Listed records:

%%

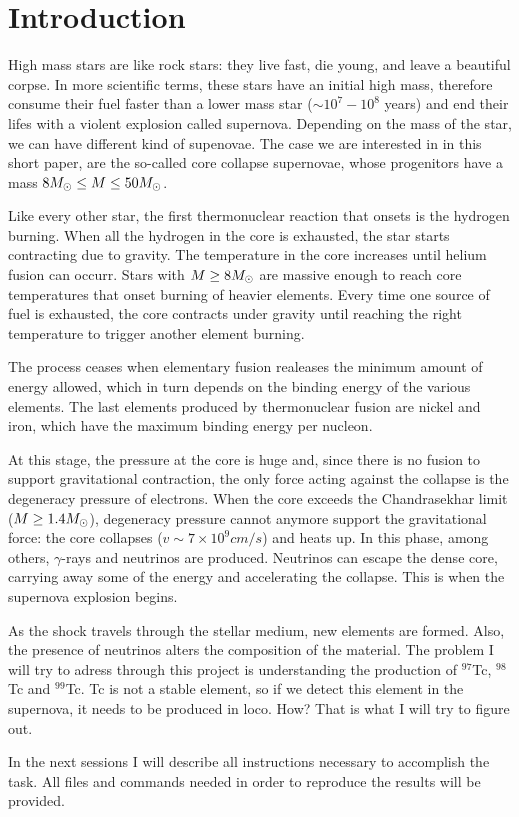 \section*{Introduction}

\hspace{12ex}High mass stars are like rock stars: they live fast, die young, and leave a beautiful corpse. In more scientific terms, these stars have an initial high mass, therefore consume their fuel faster than a lower mass star ($\sim 10^7-10^8$ years) and end their lifes with a violent explosion called supernova. Depending on the mass of the star, we can have different kind of supenovae. The case we are interested in in this short paper, are the so-called core collapse supernovae, whose progenitors have a mass $8 M_{\odot} \leq M \leq 50 M_{\odot}$.

\hspace{12ex}Like every other star, the first thermonuclear reaction that onsets is the hydrogen burning. When all the hydrogen in the core is exhausted, the star starts contracting due to gravity. The temperature in the core increases until helium fusion can occurr. Stars with $M\geq8M_{\odot}$ are massive enough to reach core temperatures that onset burning of heavier elements. Every time one source of fuel is exhausted, the core contracts under gravity until reaching the right temperature to trigger another element burning.

\hspace{12ex}The process ceases when elementary fusion realeases the minimum amount of energy allowed, which in turn depends on the binding energy of the various elements. The last elements produced by thermonuclear fusion are nickel and iron, which have the maximum binding energy per nucleon. 

\hspace{12ex}At this stage, the pressure at the core is huge and, since there is no fusion to support gravitational contraction, the only force acting against the collapse is the degeneracy pressure of electrons. When the core exceeds the Chandrasekhar limit ($M \geq 1.4 M_{\odot}$), degeneracy pressure cannot anymore support the gravitational force: the core collapses ($v\sim 7\times 10^9 cm/s$) and heats up. In this phase, among others, $\gamma$-rays and neutrinos are produced. Neutrinos can escape the dense core, carrying away some of the energy and accelerating the collapse. This is when the supernova explosion begins.   

\hspace{12ex}As the shock travels through the stellar medium, new elements are formed. Also, the presence of neutrinos alters the composition of the material.
The problem I will try to adress through this project is understanding the production of $^{97}$Tc, $^{98}$Tc and $^{99}$Tc. Tc is not a stable element, so if we detect this element in the supernova, it needs to be produced in loco. How? That is what I will try to figure out. 

\hspace{12ex}In the next sessions I will describe all instructions necessary to accomplish the task. All files and commands needed in order to reproduce the results will be provided. 



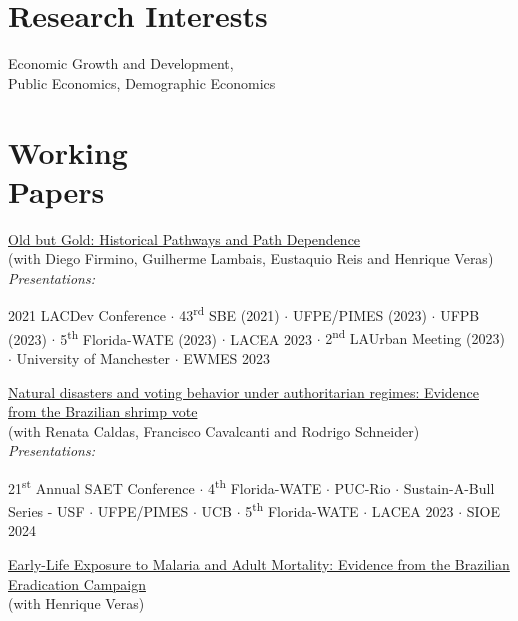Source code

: \documentclass[mm, 10pt]{simple_style}
\begin{document}
\begin{resume}
\section{Research Interests}

Economic Growth and Development,   \\
Public Economics, Demographic Economics


\section{Working \\ Papers \\ {\protect\footnotesize {}}}

\href{https://papers.ssrn.com/sol3/papers.cfm?abstract_id=4513384}{Old but Gold: Historical Pathways and Path Dependence} \\
(with Diego Firmino, Guilherme Lambais, Eustaquio Reis and Henrique Veras) \\
\textit{Presentations:} 
\begin{minipage}[t]{0.7\textwidth}
2021 LACDev Conference
$\cdot$ 43\textsuperscript{rd} SBE (2021)
$\cdot$ UFPE/PIMES (2023)
$\cdot$ UFPB (2023)
$\cdot$ 5\textsuperscript{th} Florida-WATE (2023)
$\cdot$ {LACEA 2023}
$\cdot$ {2\textsuperscript{nd} LAUrban Meeting (2023)}
$\cdot$ University of Manchester
$\cdot$ {EWMES 2023}
\end{minipage}

\href{https://papers.ssrn.com/sol3/papers.cfm?abstract_id=4249006}{Natural disasters and voting behavior under authoritarian regimes: Evidence from the Brazilian shrimp vote} \\
(with Renata Caldas, Francisco Cavalcanti and Rodrigo Schneider) \\
\textit{Presentations:} 
\begin{minipage}[t]{0.7\textwidth}
 21\textsuperscript{st} Annual SAET Conference 
 $\cdot$ 4\textsuperscript{th} Florida-WATE 
 $\cdot$ PUC-Rio 
 $\cdot$ Sustain-A-Bull Series - USF 
 $\cdot$ UFPE/PIMES 
 $\cdot$ UCB 
 $\cdot$ 5\textsuperscript{th} Florida-WATE
 $\cdot$ {LACEA 2023} 
 $\cdot$ {\color{gray} SIOE 2024}
\end{minipage}

\href{https://drive.google.com/file/d/1dIZK5thBKYu-IsduU5E65SdG_z4sQW8h/view}{Early-Life Exposure to Malaria and Adult Mortality: Evidence from the Brazilian Eradication Campaign}\\
(with Henrique Veras)


\end{resume}
\end{document}
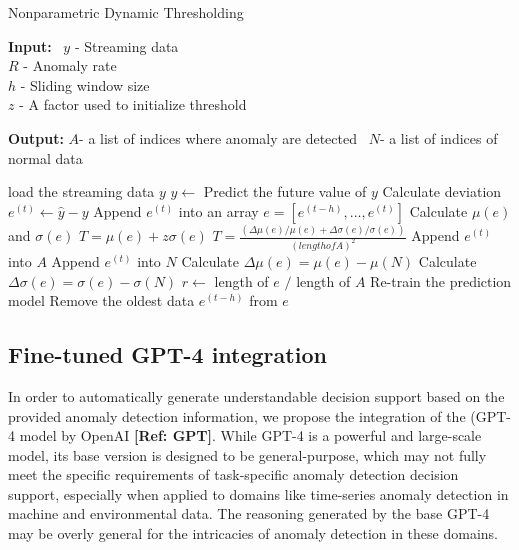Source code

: \documentclass[final,3p,times,twocolumn]{elsarticle}
\begin{document}
\begin{algorithm}[h]
\caption{Nonparametric Dynamic Thresholding}
\label{DT}

\textbf{Input:} \
$y$ - Streaming data\\
\hspace*{1.1cm} $R$ - Anomaly rate \\
\hspace*{1.1cm} $h$ - Sliding window size \\
\hspace*{1.1cm} $z$ - A factor used to initialize threshold \

\textbf{Output:} 
$A$- a list of indices where anomaly are detected \
$N$- a list of indices of normal data\
\begin{algorithmic}[1]

	\State load the streaming data $y$
	\State $\hat{y} \gets$  Predict the future value of $y$
	\State Calculate deviation $e^{(t)} \gets \hat{y} - y$
	\State Append $e^{(t)}$ into an array $e = [e^{(t-h)}, ... , e^{(t)}]$
	\State Calculate $\mu(e)$ and $\sigma(e)$
	\IF{($T$ is none)}
		\State $T = \mu(e) + z\sigma(e)$
	\ELSE{}
		\State $T= \frac{(\Delta\mu(e)/\mu(e) + \Delta\sigma(e)/\sigma(e))}{(length of A)^2}$
	\ENDIF
		\STATE Append $e^{(t)}$ into $A$ 
	\ELSE{}
		\STATE Append $e^{(t)}$ into $N$
	\ENDIF
	\State Calculate $\Delta\mu(e) = \mu(e) - \mu(N)$
	\State Calculate $\Delta\sigma(e) = \sigma(e) - \sigma(N)$
	\State $r \gets$ length of $e$ $/$ length of $A$
	\IF{$r > R$}
		\STATE Re-train the prediction model
	\ENDIF
		\STATE Remove the oldest data $e^{(t-h)}$ from $e$
	\ENDIF
\ENDWHILE
\end{algorithmic}
\end{algorithm}

\subsection{Fine-tuned GPT-4 integration}
In order to automatically generate understandable decision support based on the provided anomaly detection information, we propose the integration of the (GPT-4 model by OpenAI \textbf{[Ref: GPT]}. While GPT-4 is a powerful and large-scale model, its base version is designed to be general-purpose, which may not fully meet the specific requirements of task-specific anomaly detection decision support, especially when applied to domains like time-series anomaly detection in machine and environmental data. The reasoning generated by the base GPT-4 may be overly general for the intricacies of anomaly detection in these domains.
\end{document}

%%

The problem: Without including any picture, write out the material above exactly.

Result:
 \section*{Introduction}

\hspace{12ex}High mass stars are like rock stars: they live fast, die young, and leave a beautiful corpse. In more scientific terms, these stars have an initial high mass, therefore consume their fuel faster than a lower mass star ($\sim 10^7-10^8$ years) and end their lifes with a violent explosion called supernova. Depending on the mass of the star, we can have different kind of supenovae. The case we are interested in in this short paper, are the so-called core collapse supernovae, whose progenitors have a mass $8 M_{\odot} \leq M \leq 50 M_{\odot}$.

\hspace{12ex}Like every other star, the first thermonuclear reaction that onsets is the hydrogen burning. When all the hydrogen in the core is exhausted, the star starts contracting due to gravity. The temperature in the core increases until helium fusion can occurr. Stars with $M\geq8M_{\odot}$ are massive enough to reach core temperatures that onset burning of heavier elements. Every time one source of fuel is exhausted, the core contracts under gravity until reaching the right temperature to trigger another element burning.

\hspace{12ex}The process ceases when elementary fusion realeases the minimum amount of energy allowed, which in turn depends on the binding energy of the various elements. The last elements produced by thermonuclear fusion are nickel and iron, which have the maximum binding energy per nucleon. 

\hspace{12ex}At this stage, the pressure at the core is huge and, since there is no fusion to support gravitational contraction, the only force acting against the collapse is the degeneracy pressure of electrons. When the core exceeds the Chandrasekhar limit ($M \geq 1.4 M_{\odot}$), degeneracy pressure cannot anymore support the gravitational force: the core collapses ($v\sim 7\times 10^9 cm/s$) and heats up. In this phase, among others, $\gamma$-rays and neutrinos are produced. Neutrinos can escape the dense core, carrying away some of the energy and accelerating the collapse. This is when the supernova explosion begins.   

\hspace{12ex}As the shock travels through the stellar medium, new elements are formed. Also, the presence of neutrinos alters the composition of the material.
The problem I will try to adress through this project is understanding the production of $^{97}$Tc, $^{98}$Tc and $^{99}$Tc. Tc is not a stable element, so if we detect this element in the supernova, it needs to be produced in loco. How? That is what I will try to figure out. 

\hspace{12ex}In the next sessions I will describe all instructions necessary to accomplish the task. All files and commands needed in order to reproduce the results will be provided. 



Source code

: \documentclass[mm, 10pt]{simple_style}
\begin{document}
\begin{resume}
\section{Research Interests}

Economic Growth and Development,   \\
Public Economics, Demographic Economics


\section{Working \\ Papers \\ {\protect\footnotesize {}}}

\href{https://papers.ssrn.com/sol3/papers.cfm?abstract_id=4513384}{Old but Gold: Historical Pathways and Path Dependence} \\
(with Diego Firmino, Guilherme Lambais, Eustaquio Reis and Henrique Veras) \\
\textit{Presentations:} 
\begin{minipage}[t]{0.7\textwidth}
2021 LACDev Conference
$\cdot$ 43\textsuperscript{rd} SBE (2021)
$\cdot$ UFPE/PIMES (2023)
$\cdot$ UFPB (2023)
$\cdot$ 5\textsuperscript{th} Florida-WATE (2023)
$\cdot$ {LACEA 2023}
$\cdot$ {2\textsuperscript{nd} LAUrban Meeting (2023)}
$\cdot$ University of Manchester
$\cdot$ {EWMES 2023}
\end{minipage}

\href{https://papers.ssrn.com/sol3/papers.cfm?abstract_id=4249006}{Natural disasters and voting behavior under authoritarian regimes: Evidence from the Brazilian shrimp vote} \\
(with Renata Caldas, Francisco Cavalcanti and Rodrigo Schneider) \\
\textit{Presentations:} 
\begin{minipage}[t]{0.7\textwidth}
 21\textsuperscript{st} Annual SAET Conference 
 $\cdot$ 4\textsuperscript{th} Florida-WATE 
 $\cdot$ PUC-Rio 
 $\cdot$ Sustain-A-Bull Series - USF 
 $\cdot$ UFPE/PIMES 
 $\cdot$ UCB 
 $\cdot$ 5\textsuperscript{th} Florida-WATE
 $\cdot$ {LACEA 2023} 
 $\cdot$ {\color{gray} SIOE 2024}
\end{minipage}

\href{https://drive.google.com/file/d/1dIZK5thBKYu-IsduU5E65SdG_z4sQW8h/view}{Early-Life Exposure to Malaria and Adult Mortality: Evidence from the Brazilian Eradication Campaign}\\
(with Henrique Veras)


\end{resume}
\end{document}
Source code

: \documentclass[final,3p,times,twocolumn]{elsarticle}
\begin{document}
\begin{algorithm}[h]
\caption{Nonparametric Dynamic Thresholding}
\label{DT}

\textbf{Input:} \
$y$ - Streaming data\\
\hspace*{1.1cm} $R$ - Anomaly rate \\
\hspace*{1.1cm} $h$ - Sliding window size \\
\hspace*{1.1cm} $z$ - A factor used to initialize threshold \

\textbf{Output:} 
$A$- a list of indices where anomaly are detected \
$N$- a list of indices of normal data\
\begin{algorithmic}[1]

	\State load the streaming data $y$
	\State $\hat{y} \gets$  Predict the future value of $y$
	\State Calculate deviation $e^{(t)} \gets \hat{y} - y$
	\State Append $e^{(t)}$ into an array $e = [e^{(t-h)}, ... , e^{(t)}]$
	\State Calculate $\mu(e)$ and $\sigma(e)$
	\IF{($T$ is none)}
		\State $T = \mu(e) + z\sigma(e)$
	\ELSE{}
		\State $T= \frac{(\Delta\mu(e)/\mu(e) + \Delta\sigma(e)/\sigma(e))}{(length of A)^2}$
	\ENDIF
		\STATE Append $e^{(t)}$ into $A$ 
	\ELSE{}
		\STATE Append $e^{(t)}$ into $N$
	\ENDIF
	\State Calculate $\Delta\mu(e) = \mu(e) - \mu(N)$
	\State Calculate $\Delta\sigma(e) = \sigma(e) - \sigma(N)$
	\State $r \gets$ length of $e$ $/$ length of $A$
	\IF{$r > R$}
		\STATE Re-train the prediction model
	\ENDIF
		\STATE Remove the oldest data $e^{(t-h)}$ from $e$
	\ENDIF
\ENDWHILE
\end{algorithmic}
\end{algorithm}

\subsection{Fine-tuned GPT-4 integration}
In order to automatically generate understandable decision support based on the provided anomaly detection information, we propose the integration of the (GPT-4 model by OpenAI \textbf{[Ref: GPT]}. While GPT-4 is a powerful and large-scale model, its base version is designed to be general-purpose, which may not fully meet the specific requirements of task-specific anomaly detection decision support, especially when applied to domains like time-series anomaly detection in machine and environmental data. The reasoning generated by the base GPT-4 may be overly general for the intricacies of anomaly detection in these domains.
\end{document}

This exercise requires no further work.